I am trying to implement newton's method on a strictly convex n-dimensional set. with the following objective function:
$$F(x)\equiv \|g - Hx\|_2^2 + \frac 1 2 \lambda \|x\|_2^2 $$
Where $g= Hx$ is my forward model and $\lambda = 1 e -5$
$g\equiv M$ dimensional input vector
$H\equiv M\times N$ Translation Matrix
$x\equiv N$ dimensional output vector
Newton's Method is defined as:
$$x(k+1) = x(k) - (\nabla_x^2F(x))^{-1} \nabla_xF(x) $$ or $$x(k+1) = x(k) - (Hess(F(x)))^{-1} Gradient(F(x)) $$
I am having trouble figuring out the Gradient and Hessian terms of my objective function. I know that the following is true for a similar equation.
If $$F(x) \equiv \|g - Hx\|_2^2 $$
Then
$$ \nabla_xF(x) = 2H^THx - 2H^Tg$$ $$\nabla_x^2F(x) = 2H^TH$$ I haven't been able to figure out how the $\lambda$ term affects the gradient and hessian.

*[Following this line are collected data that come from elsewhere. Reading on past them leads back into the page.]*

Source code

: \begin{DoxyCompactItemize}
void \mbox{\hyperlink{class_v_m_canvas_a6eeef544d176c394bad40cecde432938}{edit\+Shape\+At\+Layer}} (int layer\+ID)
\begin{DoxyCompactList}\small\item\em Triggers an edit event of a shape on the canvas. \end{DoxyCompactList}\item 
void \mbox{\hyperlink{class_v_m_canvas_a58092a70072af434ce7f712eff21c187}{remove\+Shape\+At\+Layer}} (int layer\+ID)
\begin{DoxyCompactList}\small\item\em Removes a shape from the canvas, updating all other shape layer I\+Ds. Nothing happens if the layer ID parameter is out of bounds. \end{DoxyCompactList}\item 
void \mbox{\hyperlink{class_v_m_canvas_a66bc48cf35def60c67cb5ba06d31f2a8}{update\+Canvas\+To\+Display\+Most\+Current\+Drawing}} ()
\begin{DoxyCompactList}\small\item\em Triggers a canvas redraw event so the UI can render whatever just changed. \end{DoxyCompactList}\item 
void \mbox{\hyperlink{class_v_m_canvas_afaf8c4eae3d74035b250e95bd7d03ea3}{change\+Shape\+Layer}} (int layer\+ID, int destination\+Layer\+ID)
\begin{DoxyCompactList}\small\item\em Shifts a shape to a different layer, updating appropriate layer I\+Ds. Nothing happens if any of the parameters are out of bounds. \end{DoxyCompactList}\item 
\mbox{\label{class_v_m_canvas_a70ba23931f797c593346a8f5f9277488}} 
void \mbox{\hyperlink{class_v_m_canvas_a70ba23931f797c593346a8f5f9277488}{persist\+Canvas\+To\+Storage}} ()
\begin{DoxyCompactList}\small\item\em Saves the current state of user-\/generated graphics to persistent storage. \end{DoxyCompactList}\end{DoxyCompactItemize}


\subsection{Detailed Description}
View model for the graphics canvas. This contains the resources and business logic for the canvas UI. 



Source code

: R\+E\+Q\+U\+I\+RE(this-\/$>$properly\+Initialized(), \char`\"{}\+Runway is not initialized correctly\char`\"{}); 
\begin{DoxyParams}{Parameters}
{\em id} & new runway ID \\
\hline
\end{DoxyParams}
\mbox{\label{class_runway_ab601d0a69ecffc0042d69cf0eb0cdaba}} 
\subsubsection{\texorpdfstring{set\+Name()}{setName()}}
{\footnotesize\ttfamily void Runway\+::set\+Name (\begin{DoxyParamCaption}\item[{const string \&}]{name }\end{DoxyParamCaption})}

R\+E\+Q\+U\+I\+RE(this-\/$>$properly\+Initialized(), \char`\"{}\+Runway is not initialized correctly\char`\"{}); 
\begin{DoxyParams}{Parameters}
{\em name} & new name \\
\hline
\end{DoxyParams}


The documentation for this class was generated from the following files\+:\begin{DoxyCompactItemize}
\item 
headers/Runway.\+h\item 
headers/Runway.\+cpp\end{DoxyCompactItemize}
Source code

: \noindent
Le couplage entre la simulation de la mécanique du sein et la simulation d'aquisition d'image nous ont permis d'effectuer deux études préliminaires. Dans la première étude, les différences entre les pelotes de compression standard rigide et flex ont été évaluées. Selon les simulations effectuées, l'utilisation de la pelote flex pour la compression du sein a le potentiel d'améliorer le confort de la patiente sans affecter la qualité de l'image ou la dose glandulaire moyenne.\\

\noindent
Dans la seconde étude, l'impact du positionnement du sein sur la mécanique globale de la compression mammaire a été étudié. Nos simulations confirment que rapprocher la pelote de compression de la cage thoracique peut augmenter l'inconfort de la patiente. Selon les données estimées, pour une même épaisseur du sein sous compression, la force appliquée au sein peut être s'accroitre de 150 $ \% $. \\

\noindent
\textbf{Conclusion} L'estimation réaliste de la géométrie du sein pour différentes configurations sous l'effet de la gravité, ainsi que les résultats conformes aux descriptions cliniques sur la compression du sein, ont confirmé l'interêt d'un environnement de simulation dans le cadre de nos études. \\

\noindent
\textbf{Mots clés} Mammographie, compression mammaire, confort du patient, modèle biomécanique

Rewrite your objective function with vectors and matrices, i.e., \begin{align} F(x)&=\left\|g-Hx\right\|_2^2+\frac{\lambda}{2}\left\|x\right\|_2^2\\ &=\left(g-Hx\right)^{\top}\left(g-Hx\right)+\frac{\lambda}{2}x^{\top}x\\ &=x^{\top}\left(H^{\top}H+\frac{\lambda}{2}I\right)x-x^{\top}H^{\top}g-g^{\top}Hx+g^{\top}g. \end{align} Therefore, the gradient reads $$ \nabla_xF(x)=\left(2H^{\top}H+\lambda I\right)x-2H^{\top}g, $$ while the Hessian becomes $$ \nabla_x^2F(x)=2H^{\top}H+\lambda I. $$
You may see that $\lambda$ serves as a regularity term here: if $H^{\top}H$ is ill-conditioned, $H^{\top}H+\left(\lambda/2\right)I$ would help figure this out somehow. Of course, this is just at the numerical aspect, and further pre-conditionings are necessary as you go deep into it. Personally, the additional $\lambda$ term has more practical meanings than numerical ones, as it helps prevent the unfriendly over-fittings.